Выбрать главу

Несовершенство твари не тварность ее, но — ее грех, т. е. свободное избрание ею своего несовершенства и свободное обладание им (203). Существо греха обусловлено лишь свободною тварью и, являясь, как само несовершенство, некоторым парадоксом, может быть опознано и пояснено только с помощью религиозных мифов (203—205). Различая грех–вину и грех–кару — различение, выработанное католическим богословием, — мы должны признать бы онтическое первенство кары, а кара и есть несовершенное бытие, как таковое, т. е. преимущественная разъединенность и дурная бесконечность умирания (205—206). Но несовершенство твари является еще разъединенностью ее со своим совершенством, которое онтически первее, что и позволяет говорить о падении твари (§ 29). Несовершенство твари — момент ее совершенства, сущий потому, что есть совершенство, и преодолеваемый как непреодолимый (207). [Зло и свобода (207—211).]

32

Так уясняется совершенство твари, которое содержит в себе непреодолимое, «предельное» несовершенство и от него не отделено, хотя несовершенство отделено от совершенства (211). Отсюда следует, что наше несовершенство есть преодолеваемое нами, хотя и не до конца, и потому только опознаваемое нами, как таковое, несовершенство (212—215). Но тогда для несовершенства существует некий образ его совершенства, столь же реальный, как само несовершенство. Это «совершенство для несовершенства» или «идеальное бытие» не поддается ближайшему определению, но является идеальною целью и как бы «чистою духовностью» тварной личности (216—218). Как идеальная всеединая тварь, оно и есть ангельский мир (218). Однако в связи с несовершенством–греховностью и злом мы должны еще допустить и мир бесовский и дурную бесконечность адского бытия (221—222).

33

Несовершенство эмпирическое необходимо предполагает метаэмпирическое несовершенство или ад, который как бы содержит в себе эмпирию и вечен, хотя вместе и побежден и разрушен» как побеждено и эмпирическое непреодолимое несовершенство (222—223). Победа же над несовершенством совершается в Боговоплощении, а чрез Боговоплощение в умопремене или раскаянии (224—227). Боговочеловечение и Боговоплощение обусловливают спасение всех, несмотря на вечность ада. И в спасении всех завершается обожение или лицетворение мира (228—232).

Введение

1

Прежде, чем приступить к философскому учению о личности, полезно вдуматься в обычное словоупотребление. Язык наш глубокомысленнее и «метафизичнее», чем кажется.

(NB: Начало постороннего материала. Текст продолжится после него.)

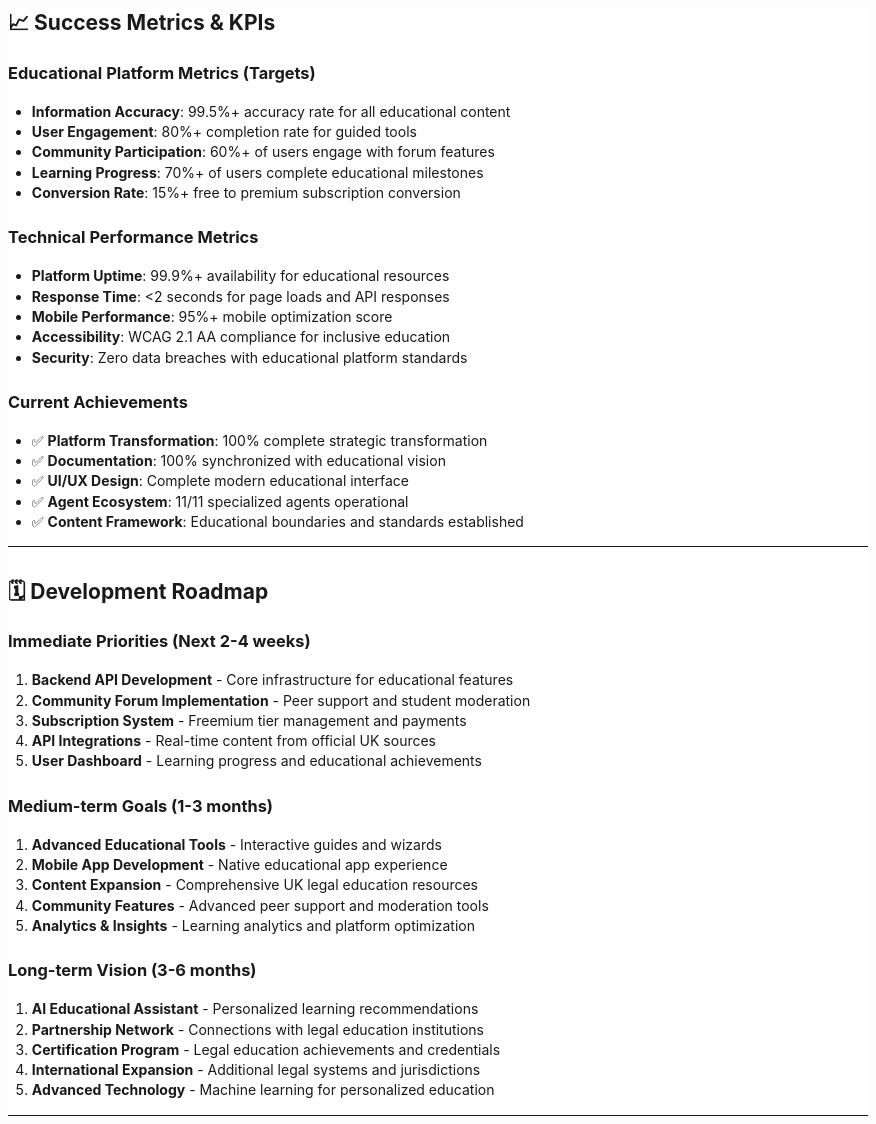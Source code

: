 
## 📈 Success Metrics & KPIs

### **Educational Platform Metrics (Targets)**
- **Information Accuracy**: 99.5%+ accuracy rate for all educational content
- **User Engagement**: 80%+ completion rate for guided tools
- **Community Participation**: 60%+ of users engage with forum features
- **Learning Progress**: 70%+ of users complete educational milestones
- **Conversion Rate**: 15%+ free to premium subscription conversion

### **Technical Performance Metrics**
- **Platform Uptime**: 99.9%+ availability for educational resources
- **Response Time**: <2 seconds for page loads and API responses
- **Mobile Performance**: 95%+ mobile optimization score
- **Accessibility**: WCAG 2.1 AA compliance for inclusive education
- **Security**: Zero data breaches with educational platform standards

### **Current Achievements**
- ✅ **Platform Transformation**: 100% complete strategic transformation
- ✅ **Documentation**: 100% synchronized with educational vision
- ✅ **UI/UX Design**: Complete modern educational interface
- ✅ **Agent Ecosystem**: 11/11 specialized agents operational
- ✅ **Content Framework**: Educational boundaries and standards established

---

## 🗓️ Development Roadmap

### **Immediate Priorities (Next 2-4 weeks)**
1. **Backend API Development** - Core infrastructure for educational features
2. **Community Forum Implementation** - Peer support and student moderation
3. **Subscription System** - Freemium tier management and payments
4. **API Integrations** - Real-time content from official UK sources
5. **User Dashboard** - Learning progress and educational achievements

### **Medium-term Goals (1-3 months)**
1. **Advanced Educational Tools** - Interactive guides and wizards
2. **Mobile App Development** - Native educational app experience
3. **Content Expansion** - Comprehensive UK legal education resources
4. **Community Features** - Advanced peer support and moderation tools
5. **Analytics & Insights** - Learning analytics and platform optimization

### **Long-term Vision (3-6 months)**
1. **AI Educational Assistant** - Personalized learning recommendations
2. **Partnership Network** - Connections with legal education institutions
3. **Certification Program** - Legal education achievements and credentials
4. **International Expansion** - Additional legal systems and jurisdictions
5. **Advanced Technology** - Machine learning for personalized education

---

Слово «вид» еще сохраняет свой старый смысл наружности, облика, лица. Но, говоря о «виде» (например, — «грозном», «величественном», «веселом» и т. п.) какого–нибудь человека, местности, строения, мы всегда обозначаем нечто целостное, объединенное, а вместе — преходящее и такое, в котором существенное, во всяком случае, не отличено от несущественного. Вид может быть обусловлен не только внутренним состоянием или качеством предмета, а и одними лишь внешними обстоятельствами; иногда «вид» — синоним субъективного состояния зрителя (ср. — «видеть», «я вижу»).

Если же мы хотим указать на то, что «лежит за видом» или «находится в основе его», как нечто первичное, существенное и — хотя бы относительно — постоянное мы, даже применительно к природе и предметам неодушевленным, пользуемся словом «лицо». — «Лицо» природы (из) — меняется, «виды» сменяют друг друга. Правда, и «вид» может меняться; но «лица» — то природы или человека, во всяком случае, друг друга не сменяют. Лицо предмета в известном смысле соответствует субстанции (prosopon — hypostasis), виды — акциденциям, «привходящему», «сошедшемуся», «околичностям» (symbebekota). Пользуюсь этими терминами здесь, не вдаваясь в их анализ и оценку, — только для пояснения; хотя и думаю, что субстанциализирование вида (eidos) сыграло роковую роль в Платоновом учении об идеях.

В применении к человеку слово «лицо» означает нечто существенное и потому постоянное, своеобразное и неповторимое. Таков смысл выражений: «он человек не безличный», «у него есть лицо» и т. п. Притом лицо во всех этих случаях необходимо мыслится, как единство множества, и не только в данный миг времени (что справедливо и для вида), но и в потоке самого временного изменения. Прилагательное «личный» относит к одному и тому же «лицу» все множество его «проявлений», «осуществлений», выражений или — чтобы воспользоваться наименее обязывающим термином — «моментов».